Any pictures in the records below should be skipped; write out everything else exactly.

> _INFORMATION PROVIDED_:
***

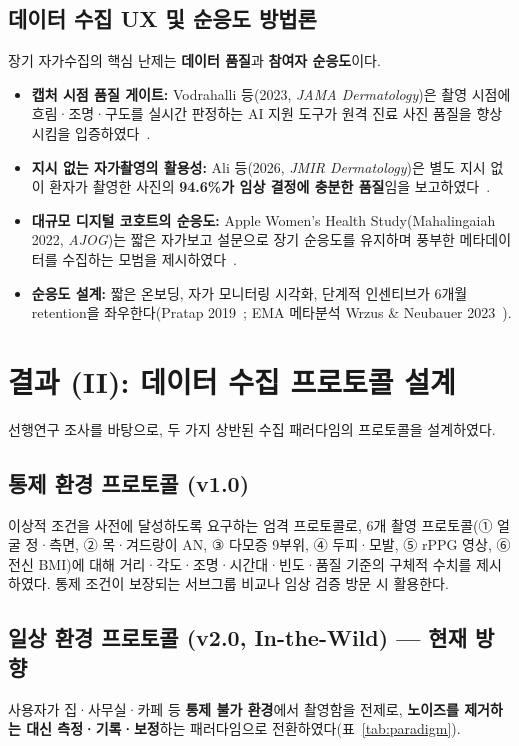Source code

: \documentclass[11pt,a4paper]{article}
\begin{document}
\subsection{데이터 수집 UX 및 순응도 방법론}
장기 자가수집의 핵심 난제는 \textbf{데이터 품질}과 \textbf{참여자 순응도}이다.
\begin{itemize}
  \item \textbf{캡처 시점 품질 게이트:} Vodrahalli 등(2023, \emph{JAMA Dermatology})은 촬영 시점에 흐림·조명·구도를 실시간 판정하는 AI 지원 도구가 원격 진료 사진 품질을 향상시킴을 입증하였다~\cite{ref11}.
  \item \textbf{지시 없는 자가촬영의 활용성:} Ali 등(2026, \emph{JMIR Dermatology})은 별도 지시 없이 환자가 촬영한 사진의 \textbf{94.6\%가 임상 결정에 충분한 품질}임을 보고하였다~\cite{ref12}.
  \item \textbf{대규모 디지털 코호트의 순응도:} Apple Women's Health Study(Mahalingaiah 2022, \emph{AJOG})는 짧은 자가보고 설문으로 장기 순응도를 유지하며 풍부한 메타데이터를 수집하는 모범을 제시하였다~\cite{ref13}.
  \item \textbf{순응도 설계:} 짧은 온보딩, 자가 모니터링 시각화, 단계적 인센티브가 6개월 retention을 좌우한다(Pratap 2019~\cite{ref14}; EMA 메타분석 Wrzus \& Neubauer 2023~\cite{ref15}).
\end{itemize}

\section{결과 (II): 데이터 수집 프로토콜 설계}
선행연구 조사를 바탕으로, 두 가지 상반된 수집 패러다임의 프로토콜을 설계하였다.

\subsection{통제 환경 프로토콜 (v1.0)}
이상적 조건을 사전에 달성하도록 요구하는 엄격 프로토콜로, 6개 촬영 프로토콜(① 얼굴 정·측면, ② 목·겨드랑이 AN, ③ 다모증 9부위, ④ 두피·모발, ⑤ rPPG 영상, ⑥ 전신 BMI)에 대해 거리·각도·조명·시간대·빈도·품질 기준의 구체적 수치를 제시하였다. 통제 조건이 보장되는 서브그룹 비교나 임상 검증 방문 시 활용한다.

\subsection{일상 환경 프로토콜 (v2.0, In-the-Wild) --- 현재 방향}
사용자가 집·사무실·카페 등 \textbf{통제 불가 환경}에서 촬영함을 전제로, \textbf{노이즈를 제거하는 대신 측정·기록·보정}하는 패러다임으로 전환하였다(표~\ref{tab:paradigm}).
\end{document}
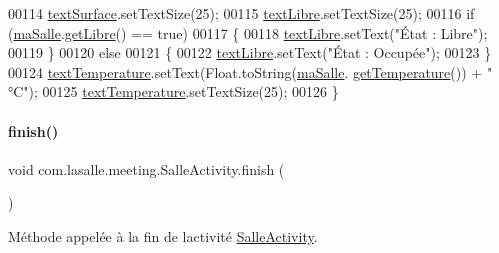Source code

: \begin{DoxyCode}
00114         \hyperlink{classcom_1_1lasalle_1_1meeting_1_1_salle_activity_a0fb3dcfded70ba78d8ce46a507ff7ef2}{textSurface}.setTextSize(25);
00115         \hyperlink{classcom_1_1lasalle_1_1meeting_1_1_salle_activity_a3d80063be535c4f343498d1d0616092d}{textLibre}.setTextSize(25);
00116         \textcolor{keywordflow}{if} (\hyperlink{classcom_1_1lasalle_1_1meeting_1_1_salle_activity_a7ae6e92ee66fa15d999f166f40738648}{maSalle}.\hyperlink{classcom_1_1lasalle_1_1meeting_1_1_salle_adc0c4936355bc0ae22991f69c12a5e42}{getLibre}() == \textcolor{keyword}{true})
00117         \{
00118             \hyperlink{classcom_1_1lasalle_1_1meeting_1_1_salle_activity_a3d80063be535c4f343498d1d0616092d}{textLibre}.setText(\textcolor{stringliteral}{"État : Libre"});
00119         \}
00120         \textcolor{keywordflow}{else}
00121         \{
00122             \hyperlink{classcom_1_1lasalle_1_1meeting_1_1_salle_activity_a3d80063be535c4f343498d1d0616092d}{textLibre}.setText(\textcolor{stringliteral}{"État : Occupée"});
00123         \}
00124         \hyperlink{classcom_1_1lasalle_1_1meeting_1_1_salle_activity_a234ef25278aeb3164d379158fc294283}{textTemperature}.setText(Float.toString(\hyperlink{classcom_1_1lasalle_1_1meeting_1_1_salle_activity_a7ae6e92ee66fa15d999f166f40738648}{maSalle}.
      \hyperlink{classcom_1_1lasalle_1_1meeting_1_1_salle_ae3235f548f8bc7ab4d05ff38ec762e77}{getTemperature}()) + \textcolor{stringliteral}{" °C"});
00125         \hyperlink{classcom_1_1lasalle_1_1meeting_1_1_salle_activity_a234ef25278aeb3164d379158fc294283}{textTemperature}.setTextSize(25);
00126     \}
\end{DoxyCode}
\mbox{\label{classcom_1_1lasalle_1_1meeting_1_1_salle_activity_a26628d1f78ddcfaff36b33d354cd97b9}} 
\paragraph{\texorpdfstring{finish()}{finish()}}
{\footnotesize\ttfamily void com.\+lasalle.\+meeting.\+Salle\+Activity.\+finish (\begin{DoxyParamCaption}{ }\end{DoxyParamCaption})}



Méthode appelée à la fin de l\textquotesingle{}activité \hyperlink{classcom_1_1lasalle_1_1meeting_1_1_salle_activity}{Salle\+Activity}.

***

> _COMPLETED EXERCISE_:
Source code

: \documentclass[11pt,a4paper]{article}
\begin{document}
\subsection{데이터 수집 UX 및 순응도 방법론}
장기 자가수집의 핵심 난제는 \textbf{데이터 품질}과 \textbf{참여자 순응도}이다.
\begin{itemize}
  \item \textbf{캡처 시점 품질 게이트:} Vodrahalli 등(2023, \emph{JAMA Dermatology})은 촬영 시점에 흐림·조명·구도를 실시간 판정하는 AI 지원 도구가 원격 진료 사진 품질을 향상시킴을 입증하였다~\cite{ref11}.
  \item \textbf{지시 없는 자가촬영의 활용성:} Ali 등(2026, \emph{JMIR Dermatology})은 별도 지시 없이 환자가 촬영한 사진의 \textbf{94.6\%가 임상 결정에 충분한 품질}임을 보고하였다~\cite{ref12}.
  \item \textbf{대규모 디지털 코호트의 순응도:} Apple Women's Health Study(Mahalingaiah 2022, \emph{AJOG})는 짧은 자가보고 설문으로 장기 순응도를 유지하며 풍부한 메타데이터를 수집하는 모범을 제시하였다~\cite{ref13}.
  \item \textbf{순응도 설계:} 짧은 온보딩, 자가 모니터링 시각화, 단계적 인센티브가 6개월 retention을 좌우한다(Pratap 2019~\cite{ref14}; EMA 메타분석 Wrzus \& Neubauer 2023~\cite{ref15}).
\end{itemize}

\section{결과 (II): 데이터 수집 프로토콜 설계}
선행연구 조사를 바탕으로, 두 가지 상반된 수집 패러다임의 프로토콜을 설계하였다.

\subsection{통제 환경 프로토콜 (v1.0)}
이상적 조건을 사전에 달성하도록 요구하는 엄격 프로토콜로, 6개 촬영 프로토콜(① 얼굴 정·측면, ② 목·겨드랑이 AN, ③ 다모증 9부위, ④ 두피·모발, ⑤ rPPG 영상, ⑥ 전신 BMI)에 대해 거리·각도·조명·시간대·빈도·품질 기준의 구체적 수치를 제시하였다. 통제 조건이 보장되는 서브그룹 비교나 임상 검증 방문 시 활용한다.

\subsection{일상 환경 프로토콜 (v2.0, In-the-Wild) --- 현재 방향}
사용자가 집·사무실·카페 등 \textbf{통제 불가 환경}에서 촬영함을 전제로, \textbf{노이즈를 제거하는 대신 측정·기록·보정}하는 패러다임으로 전환하였다(표~\ref{tab:paradigm}).
\end{document}
Source code

: \begin{DoxyCode}
00114         \hyperlink{classcom_1_1lasalle_1_1meeting_1_1_salle_activity_a0fb3dcfded70ba78d8ce46a507ff7ef2}{textSurface}.setTextSize(25);
00115         \hyperlink{classcom_1_1lasalle_1_1meeting_1_1_salle_activity_a3d80063be535c4f343498d1d0616092d}{textLibre}.setTextSize(25);
00116         \textcolor{keywordflow}{if} (\hyperlink{classcom_1_1lasalle_1_1meeting_1_1_salle_activity_a7ae6e92ee66fa15d999f166f40738648}{maSalle}.\hyperlink{classcom_1_1lasalle_1_1meeting_1_1_salle_adc0c4936355bc0ae22991f69c12a5e42}{getLibre}() == \textcolor{keyword}{true})
00117         \{
00118             \hyperlink{classcom_1_1lasalle_1_1meeting_1_1_salle_activity_a3d80063be535c4f343498d1d0616092d}{textLibre}.setText(\textcolor{stringliteral}{"État : Libre"});
00119         \}
00120         \textcolor{keywordflow}{else}
00121         \{
00122             \hyperlink{classcom_1_1lasalle_1_1meeting_1_1_salle_activity_a3d80063be535c4f343498d1d0616092d}{textLibre}.setText(\textcolor{stringliteral}{"État : Occupée"});
00123         \}
00124         \hyperlink{classcom_1_1lasalle_1_1meeting_1_1_salle_activity_a234ef25278aeb3164d379158fc294283}{textTemperature}.setText(Float.toString(\hyperlink{classcom_1_1lasalle_1_1meeting_1_1_salle_activity_a7ae6e92ee66fa15d999f166f40738648}{maSalle}.
      \hyperlink{classcom_1_1lasalle_1_1meeting_1_1_salle_ae3235f548f8bc7ab4d05ff38ec762e77}{getTemperature}()) + \textcolor{stringliteral}{" °C"});
00125         \hyperlink{classcom_1_1lasalle_1_1meeting_1_1_salle_activity_a234ef25278aeb3164d379158fc294283}{textTemperature}.setTextSize(25);
00126     \}
\end{DoxyCode}
\mbox{\label{classcom_1_1lasalle_1_1meeting_1_1_salle_activity_a26628d1f78ddcfaff36b33d354cd97b9}} 
\paragraph{\texorpdfstring{finish()}{finish()}}
{\footnotesize\ttfamily void com.\+lasalle.\+meeting.\+Salle\+Activity.\+finish (\begin{DoxyParamCaption}{ }\end{DoxyParamCaption})}



Méthode appelée à la fin de l\textquotesingle{}activité \hyperlink{classcom_1_1lasalle_1_1meeting_1_1_salle_activity}{Salle\+Activity}.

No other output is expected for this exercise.